Project Dana

Automated type inference for JSON decoder

Hello,

I'm using the JSONEncoder to write and read data instances from JSON. I'm wondering if it's possible to create a version of the jsonToData() function where the type information is automatically constructed from the JSON data itself.

At the moment the type info must be passed in as a parameter but I have some situations where it could be useful to infer the type from the JSON. Is this sensible as a thing to attempt? And if so could you give a pointer or two on how to start?

Thanks.

by Noah

Hi Noah,

I think you can code it the way you want it. But I'm not sure if this is desirable. You'll end up with some problems in the end that I'm not sure if it's worth it. Consider the following JSON strings:

Json1: {name: "Roberto", age: 32}
Json2: {name: "Roberto", age: 32.5}
Json3: {name: "Roberto"}
Json4: {age: 32, name: "Roberto"}

Because JavaScript is dynamically typed, it allows JSONs to be flexibly structured. Dana, on the other hand, is statically typed, meaning that if "age" is defined as int you won't be able to assign a 32.5 value to it (not without casting -- even if the casting is implicit).

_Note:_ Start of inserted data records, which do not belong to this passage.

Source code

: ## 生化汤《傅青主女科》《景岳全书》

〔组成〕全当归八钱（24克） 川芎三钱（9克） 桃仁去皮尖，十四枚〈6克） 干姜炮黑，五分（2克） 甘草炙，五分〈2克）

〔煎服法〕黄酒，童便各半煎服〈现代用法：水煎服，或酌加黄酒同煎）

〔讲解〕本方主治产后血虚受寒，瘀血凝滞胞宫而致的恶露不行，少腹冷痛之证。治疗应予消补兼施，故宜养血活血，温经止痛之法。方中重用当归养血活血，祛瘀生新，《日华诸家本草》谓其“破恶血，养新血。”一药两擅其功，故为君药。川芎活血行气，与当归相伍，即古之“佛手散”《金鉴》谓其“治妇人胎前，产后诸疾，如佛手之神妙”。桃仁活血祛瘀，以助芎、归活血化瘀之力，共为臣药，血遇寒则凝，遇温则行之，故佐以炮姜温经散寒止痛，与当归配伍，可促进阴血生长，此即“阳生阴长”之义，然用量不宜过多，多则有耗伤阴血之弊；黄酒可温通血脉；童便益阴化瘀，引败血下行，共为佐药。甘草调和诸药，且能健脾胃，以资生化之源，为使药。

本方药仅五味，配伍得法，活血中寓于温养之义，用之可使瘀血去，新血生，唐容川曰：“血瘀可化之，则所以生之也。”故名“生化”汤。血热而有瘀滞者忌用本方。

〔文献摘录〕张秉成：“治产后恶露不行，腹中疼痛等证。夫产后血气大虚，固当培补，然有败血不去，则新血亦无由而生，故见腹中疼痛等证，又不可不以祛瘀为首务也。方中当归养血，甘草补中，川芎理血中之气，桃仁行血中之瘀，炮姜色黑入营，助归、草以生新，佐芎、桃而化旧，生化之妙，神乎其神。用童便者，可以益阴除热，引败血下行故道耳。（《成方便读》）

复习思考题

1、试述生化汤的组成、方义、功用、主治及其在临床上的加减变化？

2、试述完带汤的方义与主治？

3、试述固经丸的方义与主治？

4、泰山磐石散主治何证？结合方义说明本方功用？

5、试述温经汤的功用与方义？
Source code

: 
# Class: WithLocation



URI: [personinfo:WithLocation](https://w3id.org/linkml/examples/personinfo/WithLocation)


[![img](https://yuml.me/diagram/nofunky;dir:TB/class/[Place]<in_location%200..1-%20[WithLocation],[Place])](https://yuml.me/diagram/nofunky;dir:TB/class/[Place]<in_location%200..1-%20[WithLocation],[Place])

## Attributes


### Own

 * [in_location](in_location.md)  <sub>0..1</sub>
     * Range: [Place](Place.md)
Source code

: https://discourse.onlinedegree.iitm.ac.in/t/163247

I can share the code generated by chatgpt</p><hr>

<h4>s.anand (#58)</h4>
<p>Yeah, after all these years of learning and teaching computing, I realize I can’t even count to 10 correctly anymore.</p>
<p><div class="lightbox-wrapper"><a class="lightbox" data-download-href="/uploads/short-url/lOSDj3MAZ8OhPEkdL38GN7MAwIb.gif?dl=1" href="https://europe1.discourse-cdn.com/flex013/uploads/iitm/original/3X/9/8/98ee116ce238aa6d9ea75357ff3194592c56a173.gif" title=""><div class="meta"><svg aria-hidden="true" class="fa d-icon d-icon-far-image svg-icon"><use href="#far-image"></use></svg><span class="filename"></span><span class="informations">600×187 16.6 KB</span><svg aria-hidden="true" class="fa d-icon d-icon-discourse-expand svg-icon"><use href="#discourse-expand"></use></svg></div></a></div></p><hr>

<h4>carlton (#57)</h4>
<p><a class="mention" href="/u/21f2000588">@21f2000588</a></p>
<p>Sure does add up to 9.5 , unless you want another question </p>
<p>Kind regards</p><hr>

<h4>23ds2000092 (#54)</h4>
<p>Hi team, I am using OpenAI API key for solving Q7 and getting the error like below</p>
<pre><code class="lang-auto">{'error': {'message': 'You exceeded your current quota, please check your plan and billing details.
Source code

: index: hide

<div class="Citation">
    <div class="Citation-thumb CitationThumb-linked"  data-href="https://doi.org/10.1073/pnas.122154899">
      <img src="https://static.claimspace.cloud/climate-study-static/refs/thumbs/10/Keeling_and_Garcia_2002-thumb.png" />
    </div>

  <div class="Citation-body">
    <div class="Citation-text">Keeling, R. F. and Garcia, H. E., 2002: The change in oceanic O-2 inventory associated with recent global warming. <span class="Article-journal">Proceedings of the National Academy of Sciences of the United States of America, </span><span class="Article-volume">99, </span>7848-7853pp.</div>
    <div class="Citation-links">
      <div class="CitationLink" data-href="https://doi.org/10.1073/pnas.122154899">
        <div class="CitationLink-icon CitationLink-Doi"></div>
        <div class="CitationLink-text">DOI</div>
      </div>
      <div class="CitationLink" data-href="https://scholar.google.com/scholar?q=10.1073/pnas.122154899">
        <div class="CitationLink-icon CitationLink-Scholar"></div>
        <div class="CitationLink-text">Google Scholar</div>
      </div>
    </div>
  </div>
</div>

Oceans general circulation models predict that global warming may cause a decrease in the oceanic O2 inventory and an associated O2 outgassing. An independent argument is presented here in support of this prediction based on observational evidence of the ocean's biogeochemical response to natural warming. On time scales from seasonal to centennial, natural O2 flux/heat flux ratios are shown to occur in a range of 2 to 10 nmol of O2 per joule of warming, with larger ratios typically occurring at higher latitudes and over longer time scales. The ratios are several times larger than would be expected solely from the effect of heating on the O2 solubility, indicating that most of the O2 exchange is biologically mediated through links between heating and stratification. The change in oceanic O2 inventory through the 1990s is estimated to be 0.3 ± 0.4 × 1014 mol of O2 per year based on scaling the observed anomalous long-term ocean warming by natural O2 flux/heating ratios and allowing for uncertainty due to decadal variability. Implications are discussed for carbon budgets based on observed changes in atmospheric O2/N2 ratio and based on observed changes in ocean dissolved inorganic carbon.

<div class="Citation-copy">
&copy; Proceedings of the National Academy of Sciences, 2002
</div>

So, the way we coded JSONEncoder, we made sure that it can convert all 4 JSON string examples into the same Dana data type. That's important because it ensures that whoever is using JSONEncoder knows the type "jsonToData()" is converting the JSON string into, and that makes JSONEncoder safe to use for whatever JSON string you pass as a parameter.

If you implement jsonToData() the way you want it, for each of the 4 JSON string examples you'll end up with a completely different Dana data type. For all the possibilities you have to format your JSON string, you'll end up with a different Dana data type. This makes "jsonToData()" somewhat unpredictable and difficult to use -- unless you craft your JSON strings very carefully (considering type orders, type names, and not omitting values even if they are null). That means you won't be able to receive JSON strings created from a different system with confidence it'll work all the time. Not sure if this is worth it.

But if you still wanna try, have a look at the "reflection" section on the Dana guide: https://www.projectdana.com/dana/guide/reflection

Roberto

by (anonymous)

Hi,

Thanks for the awesome detailed explanation. I hadn't thought much about field ordering for sure, I see how that could yield different and incompatible types without a schema to work to. I also didn't realize the JSONEncoder figured out field ordering automatically like this even for differently ordered fields for different records. I understand now it doesn't really make much sense to try to interpret general JSON data without a schema to work with. My other scenario was saving data to files from transfer state, and reading it back in from the file.

I suppose if I know the data is only ever written by JSONEncoder in the first place I can make some assumption about coherence of the data and not bother saving out the schema separately. Based on your thoughts here I think the tidiest design would be to try writing some kind of Type inferType(char json[]) utility function to "guess" the schema from the JSON, with maybe some exception thrown if no sensible inference was possible, then feed that Type into jsonToData().

I'll think about this some more. Thanks again for the answer.

by Noah